Closed shagr4th closed 1 year ago

shagr4th commented 1 year ago

Additionnal fix to #37

marty-oehme commented 1 year ago

Haven't had a lot of time to look deeply into it, but from a practical standpoint just tried your branch against the files beetcamp errored out on for me previously and it works perfectly!

snejus commented 1 year ago

Thanks for this, looks good. Could you by any chance add a single test case with an example URL to test_search.py?

I'll configure the test/lint build to run for every new PR in the future.

snejus commented 1 year ago

That's great, thanks a lot. Will release this as 0.16.2 in a second.

snejus commented 1 year ago

Hah, I've re-run the search against the URLs that were failing and found a couple of them still failed (fan URLs):

Had a look at the regular expressions and found the following:

[\w/.-]+ needed to be replaced by [^?]+ in every case (matches everything until the question mark) - ensuring the match stops with the first query param
Ordering is indeed important, although the alternative URLs pattern needs to be the last, otherwise it gets in the way of parsing fan URLs that look like https://bandcamp.com/some_fan_nickname?from=search.

My bad, should have raised this earlier but was slightly too excited of this going out 🤦🏽 have fixed it in the main branch now; thanks loads for your support! Will try adding some contributor guidelines soon, hope it's not your last PR 😉

shagr4th commented 1 year ago

Nice catch, I didn't try every url ! But are you sure about the ordering ? pytest fails if the alternative domain regex is not the first to run, because url and label will be overriden with "label.bandcamp.com" (the whole domain), and not just "label", which is actually expected by the "expected_label" variable in test_search.py

snejus commented 1 year ago

Indeed, it actually didn't end up being as simple as I described above.

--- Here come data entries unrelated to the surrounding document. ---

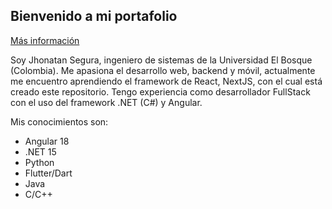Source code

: ## Bienvenido a mi portafolio

[Más información](https://jhonatan-segura.vercel.app/)

Soy Jhonatan Segura, ingeniero de sistemas de la Universidad El Bosque (Colombia). Me apasiona el desarrollo web, backend y móvil, actualmente me encuentro aprendiendo el framework de React, NextJS, con el cual está creado este repositorio. Tengo experiencia como desarrollador FullStack con el uso del framework .NET (C#) y Angular.

Mis conocimientos son:
- Angular 18
- .NET 15
- Python
- Flutter/Dart
- Java
- C/C++
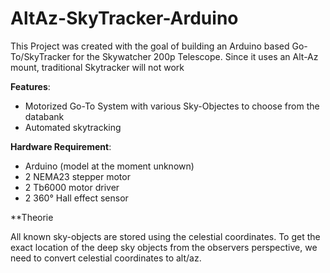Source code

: # AltAz-SkyTracker-Arduino
This Project was created with the goal of building an Arduino based Go-To/SkyTracker for the Skywatcher 200p Telescope. Since it uses an Alt-Az mount, traditional Skytracker will not work


**Features**:
- Motorized Go-To System with various Sky-Objectes to choose from the databank
- Automated skytracking

**Hardware Requirement**:
- Arduino (model at the moment unknown)
- 2 NEMA23 stepper motor
- 2 Tb6000 motor driver
- 2 360° Hall effect sensor


**Theorie

All known sky-objects are stored using the celestial coordinates.
To get the exact location of the deep sky objects from the observers perspective, we need to convert celestial coordinates to alt/az.




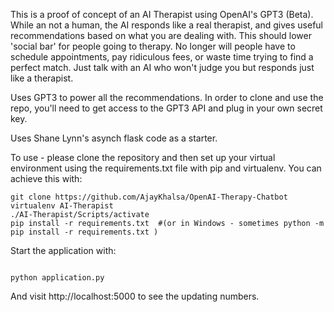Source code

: This is a proof of concept of an AI Therapist using OpenAI's  GPT3 (Beta). While an not a human, the AI responds like a real therapist, and gives useful recommendations based on what you are dealing with. This should lower 'social bar' for people going to therapy. No longer will people have to schedule appointments, pay ridiculous fees, or waste time trying to find a perfect match. Just talk with an AI who won't judge you but responds just like a therapist. 

Uses GPT3 to power all the recommendations. In order to clone and use the repo, you'll need to get access to the GPT3 API and plug in your own secret key. 

Uses Shane Lynn's asynch flask code as a starter. 

To use - please clone the repository and then set up your virtual environment using the requirements.txt file with pip and virtualenv. You can achieve this with:


    git clone https://github.com/AjayKhalsa/OpenAI-Therapy-Chatbot
    virtualenv AI-Therapist
    ./AI-Therapist/Scripts/activate
    pip install -r requirements.txt  #(or in Windows - sometimes python -m pip install -r requirements.txt )



Start the application with:

<code>
python application.py
</code>

And visit http://localhost:5000 to see the updating numbers.
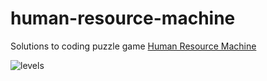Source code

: # human-resource-machine

Solutions to coding puzzle game [Human Resource Machine](https://tomorrowcorporation.com/humanresourcemachine)

![levels](levels.png)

Ultimately I ended up with

Keeping the first found match to address the issue you mentioned above

    for pat in RELEASE_PATTERNS:
        m = pat.search(text)
        if m:
-            result.update(m.groupdict())
+            result = {**m.groupdict(), **result}

Parsing the latter URL (the one inside the \<a> tag) from the html

<a href="https://taro.bandcamp.com/track/ii-22-remix?from=search&amp...">https://taro.bandcamp.com/track/ii-22-remix</a>

Using patterns below to obtain the label and URL separately (otherwise artist URLs and labels are mishandled)

    re.compile(r">https://bandcamp\.(?P<label>[^.<]+)\.[^<]+<"),
    re.compile(r">https://(?P<label>[^.]+)\.bandcamp\.[^<]+<"),
    re.compile(r">https://(?P<label>(?!bandcamp)[^/]+)\.[^<]+<"),
    re.compile(r">(?P<url>https://[^<]+)<"),